È proprio questa vivace dialettica fra codici a rendere unico il teatro di Rodrigues. A pensarci bene, l’ossatura dei due spettacoli presentati in Triennale è classica, “drammatica”, ma si serve di elementi “post-drammatici” e performativi per completare, anzi per far volare la messa in scena: By Heart è un monologo che si conclude con un passaggio di consegne, dieci persone che imparano e ripetono un sonetto aiutati dal performer; Sopro è la storia di una suggeritrice che inizia a lavorare in un teatro nazionale e cresce assieme alla comunità teatrale, ma solo alla fine la “vera” suggeritrice (e non una dei suoi alter ego di scena) smette di sussurrare le battute che mandano avanti lo spettacolo e parla ad alta voce. Assegnando il salto, l’intersezione più potente tra finzione e realtà al finale degli spettacoli, Rodrigues riesce a mantenere in corso d’opera un equilibrio, una continuità bilanciata fra piani, codici, dimensioni. È un salto controllato, misurato, ben congeniato anzitutto. Ancora una volta, questa continuità appare così libera perché ha al suo servizio un lavoro artistico di raccordo consapevole e maturo, che non mette in mostra tecnicismi: al contrario tende a nascondersi, in favore di una naturalezza affabile e avvolgente.
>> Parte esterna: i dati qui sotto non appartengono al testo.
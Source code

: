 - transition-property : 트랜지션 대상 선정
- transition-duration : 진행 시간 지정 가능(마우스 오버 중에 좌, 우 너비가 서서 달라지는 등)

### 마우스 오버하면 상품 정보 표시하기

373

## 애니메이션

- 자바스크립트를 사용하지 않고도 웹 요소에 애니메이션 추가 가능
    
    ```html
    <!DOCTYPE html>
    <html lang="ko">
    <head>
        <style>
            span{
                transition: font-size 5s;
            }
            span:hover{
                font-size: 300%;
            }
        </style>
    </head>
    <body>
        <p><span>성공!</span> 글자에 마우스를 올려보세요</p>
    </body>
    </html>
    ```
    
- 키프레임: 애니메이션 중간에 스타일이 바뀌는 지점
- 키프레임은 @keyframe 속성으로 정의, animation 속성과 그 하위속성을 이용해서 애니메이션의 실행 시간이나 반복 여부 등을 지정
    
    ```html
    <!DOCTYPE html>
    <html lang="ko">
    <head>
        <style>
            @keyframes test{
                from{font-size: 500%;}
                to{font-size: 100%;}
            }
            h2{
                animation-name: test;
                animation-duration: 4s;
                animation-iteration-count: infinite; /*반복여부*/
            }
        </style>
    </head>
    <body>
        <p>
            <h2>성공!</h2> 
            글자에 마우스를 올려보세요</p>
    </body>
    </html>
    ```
L’incontro è generoso e le chiacchiere potrebbero continuare all’infinito. Si chiude sul tema dell’istituzione teatrale e il direttore artistico del Teatro Nacional D. Maria II di Lisbona esprime un pensiero ancora una volta lucidamente libero: «le istituzioni devono essere plurali e inclusive, dando spazio alla diversità artistica. Oggi va molto di moda, nelle direzioni artistiche, assumere uno sguardo “paneuropeo”, eppure occorre guardare anche alle esigenze del territorio di riferimento dei teatri. Per allargare gli orizzonti oltre i confini nazionali dobbiamo prima guardare i problemi diffusi nelle strade accanto al nostro teatro. Non a caso la mia generazione non si oppone più alle istituzioni, non le vede più in quanto specchio del regime, non c’è più quell’opposizione politicizzata che aveva la generazione precedente: io non penso più che mi sto vendendo se accetto di dirigere un teatro nazionale, penso ad accettare la sfida. Qual è questa sfida per me? Normalizzare la diversità e l’inclusione, senza bisogno di sottolinearlo su manifesti e locandine. Normalizzare la libertà artistica. Che non vuol dire aprire a qualsiasi cosa, o peggio farlo perché risponderebbe a una certa tendenza, a una moda artistica, ma guardare al contatto fra gli spettacoli e la realtà in cui è calata l’istituzione teatrale».
Non c’è niente da fare, non rileviamo la minima sbavatura, il ragionamento non fa una piega: non riusciremo mai a far entrare Tiago Rodrigues in una casella specifica, in una categoria stringente. Sia da regista, sia da performer, sia da direttore artistico l’unica direzione possibile, l’unica cifra per lui è sempre e soltanto la libertà.